Matthieu entend l’homme en rouge murmurer à la vicomtesse en le désignant ainsi que Sébastien : « Il faudrait dire à leurs parents de les envoyer au petit séminaire. Ces deux-là n’ont ni la poigne pour labourer ni la vaillance pour porter les armes. Ils feraient de bons prêtres.
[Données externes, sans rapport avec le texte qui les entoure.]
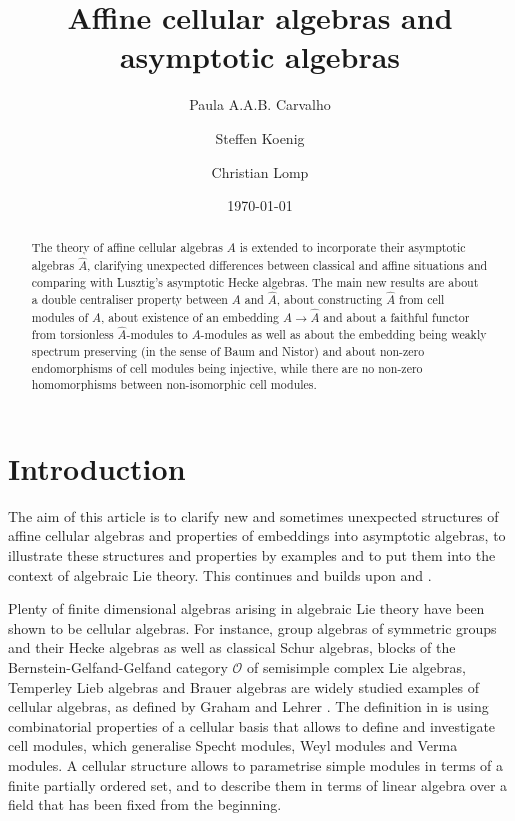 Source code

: \documentclass[oneside, a4paper, 11pt]{amsart}
\title{Affine cellular algebras and asymptotic algebras}
\author[P. Carvalho]{Paula A.A.B. Carvalho}
\author[S. Koenig]{Steffen Koenig}
\author[C. Lomp]{Christian Lomp}
\date{\today}
\begin{document}
\begin{abstract}
  The theory of affine cellular algebras $A$ is extended to incorporate
  their asymptotic algebras $\hat{A}$, clarifying unexpected differences
  between classical and affine situations and comparing with Lusztig's
  asymptotic Hecke algebras. The main new results are about a double
  centraliser property between $A$ and $\hat{A}$, about constructing
  $\hat{A}$ from cell modules of $A$, about existence of an embedding
  $A \rightarrow \hat{A}$ and about a faithful functor from torsionless
  $\hat{A}$-modules to $A$-modules as well as about the embedding being weakly
  spectrum preserving (in the sense of Baum and Nistor) and about
  non-zero endomorphisms of cell modules being injective, while there are
  no non-zero homomorphisms between non-isomorphic cell modules.
\end{abstract}

\maketitle

\tableofcontents

\section{Introduction}

The aim of this article is to clarify new and sometimes unexpected
structures of affine cellular algebras and properties of embeddings into
asymptotic algebras, to illustrate these structures and properties by examples
and to
put them into the context of algebraic Lie theory. This continues and builds
upon \cite{KXaffine} and \cite{CKLS}.

Plenty of finite dimensional algebras arising in algebraic Lie theory have
been shown to be cellular algebras. For instance, group algebras of symmetric
groups and their Hecke algebras as well as classical Schur algebras, blocks
of the Bernstein-Gelfand-Gelfand category $\mathcal O$ of semisimple complex
Lie algebras, Temperley Lieb algebras and Brauer algebras are widely studied
examples of cellular algebras, as defined by Graham and Lehrer
\cite{GrahamLehrer}. The definition in \cite{GrahamLehrer}
is using combinatorial properties of a cellular basis that
allows to define and investigate cell modules, which generalise Specht
modules, Weyl modules and Verma modules. A cellular structure allows to
parametrise simple modules in terms of a finite partially ordered set, and to
describe them in terms of linear algebra over a field that has been fixed
from the beginning. 
\end{document}
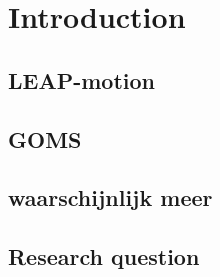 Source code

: \section{Introduction}

\subsection{LEAP-motion}
\subsection{GOMS}
\subsection{waarschijnlijk meer}
\subsection{Research question}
Quel dommage que votre beau-frère Louis-Anatole soit cet enragé de la Troisième République. » Tante Augustine ne répond rien.
Au moment du départ, elle se penche vers Matthieu : « Vous reviendrez me voir, toi et Sébastien ? Je vous ferai connaître quelque chose de plus gai. Des chansons. » La mauvaise humeur quitte d’un coup Matthieu, sous le charme de cette voix.
La voiture conduite par l’intendant glisse sur l’allée, franchit la grille, descend des collines abruptes au milieu de la rocaille, traverse la forêt sombre. Merveille de se laisser bercer dans ce luxe de cuir qui sent bon, de humer le vent par les fenêtres ouvertes. Mais Matthieu se sent triste. À Treillade, leurs parents les attendent dans tous leurs états. Luc est emmené à part dans l’étable et encaisse la colère de Tonnerre. Matthieu ne comprend pas bien pourquoi…
Son père ressort de l’étable, il accompagne sa mère pour une promenade, lui tient le bras. Il est à la fois raide et solennel, prévenant pour éviter qu’elle ne trébuche, et tendre d’une façon bourrue.